Кажется, я не описывал этот командный пункт, вспоминая о своей предыдущей поездке на север. Снаружи он ничем себя не обнаруживал: две железные, покрытые камуфляжем двери вели с двух сторон в скалу, под которой размещались штабные помещения. Они напоминали узкие коридоры корабля с каютами по обе стороны. Над головами громоздилась огромная скала в несколько десятков метров толщиной, которую, разумеется, не могли пробить никакой снаряд и никакая бомба. Полы в коридоре были устланы половиками, работала вентиляция. Словом, все это отнюдь не казалось сырым подземельем и очень понравилось Петрову, считавшему правильным, когда люди по мере возможности создают себе удобства для работы.

Пока готовили катер для переправы через залив, Желтов занимался своими служебными делами. Мы пробыли здесь около часа и поехали снова через Мурманск к пристани мимо так хорошо мне знакомой гостиницы «Арктика». За то время, что я здесь не был, вокруг нее легло несколько бомб, одна даже попала в ее крыло, но в общем гостиница, к моему удивлению, продолжала стоять и действовать.

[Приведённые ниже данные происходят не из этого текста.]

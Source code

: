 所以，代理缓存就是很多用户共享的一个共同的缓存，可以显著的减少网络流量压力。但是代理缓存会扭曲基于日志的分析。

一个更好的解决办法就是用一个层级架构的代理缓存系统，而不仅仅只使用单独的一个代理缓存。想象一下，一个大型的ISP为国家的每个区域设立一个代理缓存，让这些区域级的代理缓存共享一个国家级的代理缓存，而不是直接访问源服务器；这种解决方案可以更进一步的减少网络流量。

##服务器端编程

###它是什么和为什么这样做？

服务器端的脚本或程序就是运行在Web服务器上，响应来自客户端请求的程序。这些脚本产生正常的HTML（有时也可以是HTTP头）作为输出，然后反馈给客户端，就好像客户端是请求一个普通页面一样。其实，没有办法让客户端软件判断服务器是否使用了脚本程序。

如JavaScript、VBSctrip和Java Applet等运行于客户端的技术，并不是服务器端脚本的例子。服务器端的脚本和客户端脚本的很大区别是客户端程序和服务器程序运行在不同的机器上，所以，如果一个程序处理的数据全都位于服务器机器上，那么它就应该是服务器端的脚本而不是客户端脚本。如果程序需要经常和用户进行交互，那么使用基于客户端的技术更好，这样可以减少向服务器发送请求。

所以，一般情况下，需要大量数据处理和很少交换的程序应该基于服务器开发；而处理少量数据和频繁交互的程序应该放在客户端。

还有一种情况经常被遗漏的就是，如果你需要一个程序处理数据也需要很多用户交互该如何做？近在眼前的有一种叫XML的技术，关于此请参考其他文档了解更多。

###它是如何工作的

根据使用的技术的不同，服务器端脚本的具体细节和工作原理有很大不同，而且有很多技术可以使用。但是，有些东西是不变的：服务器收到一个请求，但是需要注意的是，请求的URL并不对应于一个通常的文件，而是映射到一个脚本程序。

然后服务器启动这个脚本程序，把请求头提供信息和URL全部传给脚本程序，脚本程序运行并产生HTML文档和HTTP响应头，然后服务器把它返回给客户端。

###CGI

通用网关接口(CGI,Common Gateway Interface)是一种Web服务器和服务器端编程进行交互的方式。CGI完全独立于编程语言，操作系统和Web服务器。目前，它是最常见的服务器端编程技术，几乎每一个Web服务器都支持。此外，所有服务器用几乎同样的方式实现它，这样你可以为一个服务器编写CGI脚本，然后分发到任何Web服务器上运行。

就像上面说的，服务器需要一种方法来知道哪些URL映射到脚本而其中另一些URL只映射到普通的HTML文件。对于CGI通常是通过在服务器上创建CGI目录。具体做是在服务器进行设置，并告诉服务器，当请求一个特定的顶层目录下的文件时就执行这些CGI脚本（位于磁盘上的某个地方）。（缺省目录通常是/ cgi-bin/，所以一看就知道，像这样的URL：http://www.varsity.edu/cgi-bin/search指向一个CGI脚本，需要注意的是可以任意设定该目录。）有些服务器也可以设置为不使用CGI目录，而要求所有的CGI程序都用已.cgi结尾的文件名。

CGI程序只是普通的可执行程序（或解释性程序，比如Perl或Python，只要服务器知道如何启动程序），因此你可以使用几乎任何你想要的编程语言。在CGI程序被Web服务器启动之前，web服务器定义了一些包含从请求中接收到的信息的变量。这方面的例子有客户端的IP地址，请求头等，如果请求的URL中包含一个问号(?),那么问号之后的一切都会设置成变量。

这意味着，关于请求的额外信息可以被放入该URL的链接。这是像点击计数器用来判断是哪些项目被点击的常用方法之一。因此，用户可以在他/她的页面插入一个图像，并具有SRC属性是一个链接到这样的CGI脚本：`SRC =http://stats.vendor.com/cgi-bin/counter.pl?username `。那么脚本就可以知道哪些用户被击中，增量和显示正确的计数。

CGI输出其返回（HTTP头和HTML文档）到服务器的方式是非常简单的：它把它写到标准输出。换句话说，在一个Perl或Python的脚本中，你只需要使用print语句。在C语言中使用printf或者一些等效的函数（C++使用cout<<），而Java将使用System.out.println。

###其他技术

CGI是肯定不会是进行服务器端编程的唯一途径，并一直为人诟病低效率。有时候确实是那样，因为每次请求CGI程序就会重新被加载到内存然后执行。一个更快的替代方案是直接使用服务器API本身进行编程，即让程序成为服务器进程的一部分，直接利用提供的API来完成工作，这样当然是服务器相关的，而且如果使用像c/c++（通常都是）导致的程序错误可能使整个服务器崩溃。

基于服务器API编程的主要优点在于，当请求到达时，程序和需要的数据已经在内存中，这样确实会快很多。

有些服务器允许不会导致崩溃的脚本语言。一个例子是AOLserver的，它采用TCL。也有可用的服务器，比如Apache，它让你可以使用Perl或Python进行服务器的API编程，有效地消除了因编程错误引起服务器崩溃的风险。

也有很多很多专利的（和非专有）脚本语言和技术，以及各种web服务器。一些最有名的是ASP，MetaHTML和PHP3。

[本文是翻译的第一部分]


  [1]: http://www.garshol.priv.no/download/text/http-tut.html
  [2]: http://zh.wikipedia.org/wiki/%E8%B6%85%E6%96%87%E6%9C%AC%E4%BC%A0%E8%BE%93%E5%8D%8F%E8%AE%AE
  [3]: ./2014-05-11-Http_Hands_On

Оставалась целой после всех бомбежек и, казалось бы, самая уязвимая цель – восьмиэтажный дом межрейсового отдыха моряков. Там нам с Кноррингом и Петровым выделили комнату. Мы кинули в ней все лишние вещи, я сбросил шинель, оставшись в ватнике, и поспешили к пристани, догоняя Желтова.

Переправа длилась недолго, через полчаса мы были уже на том берегу Кольского залива. Желтов сел в первую «эмку», мы во вторую и так больше и не видели его в эту поездку.

Наша «эмочка», как это почему-то почти всегда случается с машиной, идущей сзади, по дороге бесконечно чихала и наконец вовсе испортилась.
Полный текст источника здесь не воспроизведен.